Automatic summarization is typically aimed at selecting as much information as possible from text documents using a predefined number of words. Extracting complete sentences into a summary is not an optimal way to solve this problem due to redundant information that is contained in some sentences. Removing the redundant information and compiling a summary from compressed sentences should provide a much more accurate result. Major challenges of compressive approaches include the cost of creating large summarization corpora for training the supervised methods, the linguistic quality of compressed sentences, the coverage of the relevant content, and the time complexity of the compression procedure. In this work, we attempt to address these challenges by proposing an unsupervised polynomial-time compressive summarization algorithm. The proposed algorithm iteratively removes redundant parts from original sentences. It uses constituency-based parse trees and hand-crafted rules for generating elementary discourse units (EDUs) from their subtrees (standing for phrases) and selects ones with a sufficient tree gain. We define a parse tree gain as a weighted function of its node weights, which can be computed by any extractive summarization model capable of assigning importance weights to terms.
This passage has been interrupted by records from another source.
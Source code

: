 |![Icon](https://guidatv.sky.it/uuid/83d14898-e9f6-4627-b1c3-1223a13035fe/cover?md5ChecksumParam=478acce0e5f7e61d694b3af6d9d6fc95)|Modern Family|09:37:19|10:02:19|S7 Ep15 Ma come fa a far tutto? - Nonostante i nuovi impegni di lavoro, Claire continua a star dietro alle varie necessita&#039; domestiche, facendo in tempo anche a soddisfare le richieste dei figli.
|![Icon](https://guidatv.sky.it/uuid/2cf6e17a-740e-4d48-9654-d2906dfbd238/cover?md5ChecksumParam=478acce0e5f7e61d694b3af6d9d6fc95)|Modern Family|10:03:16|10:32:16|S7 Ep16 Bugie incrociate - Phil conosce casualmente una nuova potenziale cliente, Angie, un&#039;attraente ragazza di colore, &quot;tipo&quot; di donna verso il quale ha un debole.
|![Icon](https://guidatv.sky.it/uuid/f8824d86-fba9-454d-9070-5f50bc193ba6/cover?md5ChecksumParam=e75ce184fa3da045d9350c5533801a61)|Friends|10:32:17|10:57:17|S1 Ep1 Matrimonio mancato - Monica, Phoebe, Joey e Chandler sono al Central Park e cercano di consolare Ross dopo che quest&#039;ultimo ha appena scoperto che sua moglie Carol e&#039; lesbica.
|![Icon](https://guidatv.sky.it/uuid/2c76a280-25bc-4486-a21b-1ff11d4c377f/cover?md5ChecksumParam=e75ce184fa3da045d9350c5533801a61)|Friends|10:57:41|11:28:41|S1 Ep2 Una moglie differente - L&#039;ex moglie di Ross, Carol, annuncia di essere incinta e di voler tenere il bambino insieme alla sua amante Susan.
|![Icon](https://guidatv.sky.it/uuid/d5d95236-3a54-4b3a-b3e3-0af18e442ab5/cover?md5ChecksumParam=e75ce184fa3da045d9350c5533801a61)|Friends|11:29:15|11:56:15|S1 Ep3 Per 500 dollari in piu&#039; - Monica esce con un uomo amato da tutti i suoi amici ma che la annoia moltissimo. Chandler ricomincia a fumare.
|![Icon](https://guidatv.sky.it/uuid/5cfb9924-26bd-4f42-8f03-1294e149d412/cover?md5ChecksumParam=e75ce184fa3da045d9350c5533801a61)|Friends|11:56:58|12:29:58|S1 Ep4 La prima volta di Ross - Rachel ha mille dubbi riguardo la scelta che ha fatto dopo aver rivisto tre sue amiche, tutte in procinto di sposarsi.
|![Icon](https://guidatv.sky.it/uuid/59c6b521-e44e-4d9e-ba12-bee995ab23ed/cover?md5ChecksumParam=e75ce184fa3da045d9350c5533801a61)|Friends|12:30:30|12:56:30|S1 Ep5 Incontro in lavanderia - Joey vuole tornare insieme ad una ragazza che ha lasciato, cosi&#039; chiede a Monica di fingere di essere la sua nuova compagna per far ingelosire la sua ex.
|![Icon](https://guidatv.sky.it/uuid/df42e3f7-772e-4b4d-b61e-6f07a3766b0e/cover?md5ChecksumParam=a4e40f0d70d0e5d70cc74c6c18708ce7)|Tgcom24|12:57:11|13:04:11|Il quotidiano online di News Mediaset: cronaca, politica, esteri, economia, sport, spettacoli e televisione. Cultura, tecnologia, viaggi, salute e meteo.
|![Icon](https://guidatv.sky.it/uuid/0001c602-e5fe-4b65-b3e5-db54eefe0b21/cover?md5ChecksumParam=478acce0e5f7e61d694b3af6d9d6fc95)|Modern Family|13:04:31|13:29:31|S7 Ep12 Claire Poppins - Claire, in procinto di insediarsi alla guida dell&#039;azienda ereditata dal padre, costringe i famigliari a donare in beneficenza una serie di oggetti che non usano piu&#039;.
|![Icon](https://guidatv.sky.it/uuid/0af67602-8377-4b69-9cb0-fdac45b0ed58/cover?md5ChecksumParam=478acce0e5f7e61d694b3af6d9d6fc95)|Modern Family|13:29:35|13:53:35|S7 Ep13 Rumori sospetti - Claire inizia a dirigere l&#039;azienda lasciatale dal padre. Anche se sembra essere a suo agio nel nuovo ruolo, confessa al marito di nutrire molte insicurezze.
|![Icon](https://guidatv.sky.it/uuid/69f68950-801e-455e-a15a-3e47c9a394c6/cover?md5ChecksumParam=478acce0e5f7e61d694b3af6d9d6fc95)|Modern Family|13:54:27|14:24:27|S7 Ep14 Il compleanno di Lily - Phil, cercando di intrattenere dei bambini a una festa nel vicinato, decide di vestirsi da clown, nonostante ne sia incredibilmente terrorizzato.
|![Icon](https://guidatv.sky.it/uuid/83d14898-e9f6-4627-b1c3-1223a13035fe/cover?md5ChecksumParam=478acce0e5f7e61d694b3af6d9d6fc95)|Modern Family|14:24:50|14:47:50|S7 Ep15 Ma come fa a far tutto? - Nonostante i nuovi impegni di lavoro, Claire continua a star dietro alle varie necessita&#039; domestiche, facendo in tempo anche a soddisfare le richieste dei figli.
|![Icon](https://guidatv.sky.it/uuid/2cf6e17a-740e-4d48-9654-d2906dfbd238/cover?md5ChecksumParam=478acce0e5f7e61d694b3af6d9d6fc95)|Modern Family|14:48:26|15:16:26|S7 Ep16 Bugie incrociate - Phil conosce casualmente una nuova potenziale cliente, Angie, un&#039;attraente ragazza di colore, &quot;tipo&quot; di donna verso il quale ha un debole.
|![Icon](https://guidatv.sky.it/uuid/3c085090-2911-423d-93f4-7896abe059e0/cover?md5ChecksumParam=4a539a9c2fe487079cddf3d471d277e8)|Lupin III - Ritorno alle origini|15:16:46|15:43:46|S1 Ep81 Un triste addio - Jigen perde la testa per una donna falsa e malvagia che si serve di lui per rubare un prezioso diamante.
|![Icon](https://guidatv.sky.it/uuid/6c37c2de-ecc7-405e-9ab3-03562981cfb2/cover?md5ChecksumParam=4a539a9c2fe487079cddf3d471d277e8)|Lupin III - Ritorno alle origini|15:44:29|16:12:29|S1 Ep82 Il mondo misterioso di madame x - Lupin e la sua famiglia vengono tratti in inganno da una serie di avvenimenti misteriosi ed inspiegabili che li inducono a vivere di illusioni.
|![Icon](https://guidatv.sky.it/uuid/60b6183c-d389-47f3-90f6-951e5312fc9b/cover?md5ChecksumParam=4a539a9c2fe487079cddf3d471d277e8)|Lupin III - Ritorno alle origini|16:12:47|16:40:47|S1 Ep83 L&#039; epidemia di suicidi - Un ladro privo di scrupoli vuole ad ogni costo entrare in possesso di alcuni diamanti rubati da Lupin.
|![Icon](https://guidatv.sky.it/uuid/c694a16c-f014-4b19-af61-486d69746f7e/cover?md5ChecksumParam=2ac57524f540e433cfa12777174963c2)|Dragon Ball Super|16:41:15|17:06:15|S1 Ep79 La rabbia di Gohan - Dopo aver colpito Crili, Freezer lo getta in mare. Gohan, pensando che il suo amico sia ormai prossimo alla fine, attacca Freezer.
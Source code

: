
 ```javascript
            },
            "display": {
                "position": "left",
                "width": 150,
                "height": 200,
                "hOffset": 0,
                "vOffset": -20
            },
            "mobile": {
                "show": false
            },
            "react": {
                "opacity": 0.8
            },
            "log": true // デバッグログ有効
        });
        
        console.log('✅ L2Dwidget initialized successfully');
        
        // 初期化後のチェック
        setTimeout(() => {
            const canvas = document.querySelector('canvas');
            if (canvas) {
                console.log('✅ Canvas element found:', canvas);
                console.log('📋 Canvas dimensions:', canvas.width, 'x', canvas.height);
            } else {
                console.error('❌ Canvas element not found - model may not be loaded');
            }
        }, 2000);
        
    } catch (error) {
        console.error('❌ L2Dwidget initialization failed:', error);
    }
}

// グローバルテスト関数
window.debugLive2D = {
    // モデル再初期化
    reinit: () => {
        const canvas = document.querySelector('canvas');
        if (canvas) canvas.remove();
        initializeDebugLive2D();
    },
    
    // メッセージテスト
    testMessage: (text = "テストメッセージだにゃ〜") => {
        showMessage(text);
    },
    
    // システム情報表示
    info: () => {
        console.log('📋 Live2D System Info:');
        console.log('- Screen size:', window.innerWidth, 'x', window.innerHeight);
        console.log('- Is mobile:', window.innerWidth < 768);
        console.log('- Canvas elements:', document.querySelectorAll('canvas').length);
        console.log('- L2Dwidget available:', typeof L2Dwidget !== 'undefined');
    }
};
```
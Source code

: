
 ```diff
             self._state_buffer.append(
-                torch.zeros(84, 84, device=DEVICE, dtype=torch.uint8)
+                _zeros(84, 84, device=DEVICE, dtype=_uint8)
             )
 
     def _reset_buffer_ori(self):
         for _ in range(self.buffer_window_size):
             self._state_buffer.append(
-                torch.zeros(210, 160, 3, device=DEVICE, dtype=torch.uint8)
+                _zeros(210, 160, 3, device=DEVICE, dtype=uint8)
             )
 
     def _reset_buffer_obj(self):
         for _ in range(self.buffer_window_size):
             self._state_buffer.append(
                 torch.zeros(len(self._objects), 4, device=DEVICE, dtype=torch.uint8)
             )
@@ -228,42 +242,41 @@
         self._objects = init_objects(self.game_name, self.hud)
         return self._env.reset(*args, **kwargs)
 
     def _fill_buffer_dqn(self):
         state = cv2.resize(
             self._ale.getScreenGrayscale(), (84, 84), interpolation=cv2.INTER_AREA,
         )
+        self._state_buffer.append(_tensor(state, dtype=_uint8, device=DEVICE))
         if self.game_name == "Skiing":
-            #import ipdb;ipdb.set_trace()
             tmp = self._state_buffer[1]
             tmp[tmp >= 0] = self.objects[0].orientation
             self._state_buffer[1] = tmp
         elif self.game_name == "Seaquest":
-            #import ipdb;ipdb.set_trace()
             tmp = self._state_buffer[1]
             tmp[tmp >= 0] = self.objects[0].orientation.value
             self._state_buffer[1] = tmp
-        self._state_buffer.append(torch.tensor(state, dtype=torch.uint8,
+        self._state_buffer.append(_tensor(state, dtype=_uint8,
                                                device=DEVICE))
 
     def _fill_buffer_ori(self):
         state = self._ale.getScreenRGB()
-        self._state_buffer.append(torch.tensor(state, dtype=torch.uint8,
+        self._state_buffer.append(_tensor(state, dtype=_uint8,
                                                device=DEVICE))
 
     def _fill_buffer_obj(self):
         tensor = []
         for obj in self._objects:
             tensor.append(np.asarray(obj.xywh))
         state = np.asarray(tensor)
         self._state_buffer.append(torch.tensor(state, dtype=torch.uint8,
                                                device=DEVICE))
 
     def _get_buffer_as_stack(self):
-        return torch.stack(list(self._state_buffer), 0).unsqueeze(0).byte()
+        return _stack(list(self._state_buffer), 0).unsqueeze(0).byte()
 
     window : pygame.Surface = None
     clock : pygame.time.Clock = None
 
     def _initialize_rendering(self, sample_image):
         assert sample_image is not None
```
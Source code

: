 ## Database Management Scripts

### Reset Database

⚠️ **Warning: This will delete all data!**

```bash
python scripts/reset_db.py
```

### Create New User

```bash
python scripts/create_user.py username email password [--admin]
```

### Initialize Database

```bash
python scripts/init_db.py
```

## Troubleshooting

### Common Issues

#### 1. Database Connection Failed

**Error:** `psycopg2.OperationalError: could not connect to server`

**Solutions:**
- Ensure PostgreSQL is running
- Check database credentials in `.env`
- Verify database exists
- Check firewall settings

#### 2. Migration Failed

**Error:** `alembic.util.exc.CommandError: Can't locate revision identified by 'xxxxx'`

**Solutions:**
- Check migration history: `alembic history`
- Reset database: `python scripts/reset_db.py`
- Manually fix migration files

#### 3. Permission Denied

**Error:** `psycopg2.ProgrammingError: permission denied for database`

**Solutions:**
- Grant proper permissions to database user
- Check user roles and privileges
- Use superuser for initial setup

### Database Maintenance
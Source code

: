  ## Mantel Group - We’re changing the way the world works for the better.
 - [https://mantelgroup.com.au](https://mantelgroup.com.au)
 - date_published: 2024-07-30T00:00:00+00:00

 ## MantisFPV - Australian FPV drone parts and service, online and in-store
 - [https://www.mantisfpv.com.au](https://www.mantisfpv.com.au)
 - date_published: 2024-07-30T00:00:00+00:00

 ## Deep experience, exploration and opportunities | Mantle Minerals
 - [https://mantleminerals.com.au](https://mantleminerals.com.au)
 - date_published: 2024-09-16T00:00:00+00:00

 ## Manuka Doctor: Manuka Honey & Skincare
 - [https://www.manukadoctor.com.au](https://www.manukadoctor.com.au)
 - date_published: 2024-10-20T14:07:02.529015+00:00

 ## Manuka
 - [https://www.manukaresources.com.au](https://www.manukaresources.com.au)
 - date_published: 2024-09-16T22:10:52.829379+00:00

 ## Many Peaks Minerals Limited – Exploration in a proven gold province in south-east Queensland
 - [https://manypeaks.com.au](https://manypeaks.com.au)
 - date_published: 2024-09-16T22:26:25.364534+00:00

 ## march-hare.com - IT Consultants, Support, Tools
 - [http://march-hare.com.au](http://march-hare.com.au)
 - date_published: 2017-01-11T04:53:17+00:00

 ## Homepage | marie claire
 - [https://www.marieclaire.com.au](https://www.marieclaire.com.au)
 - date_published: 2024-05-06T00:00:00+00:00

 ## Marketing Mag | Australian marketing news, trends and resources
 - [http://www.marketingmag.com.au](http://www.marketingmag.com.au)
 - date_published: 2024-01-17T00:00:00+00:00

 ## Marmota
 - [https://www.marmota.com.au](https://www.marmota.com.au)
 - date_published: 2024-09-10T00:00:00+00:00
The results of automatic evaluations on a single-document summarization task confirm that the proposed sentence compression procedure helps to avoid redundant information in the generated summaries. Furthermore, the results of human evaluations confirm that the linguistic quality—in terms of readability and coherency—is preserved in the compressed summaries while improving their coverage. However, the same evaluations show that compression in general harms the grammatical correctness of compressed sentences though, in most cases, this effect is not significant for the proposed compression procedure.
- Budgeted sentence compression
- Compressive summarization
- Polytope model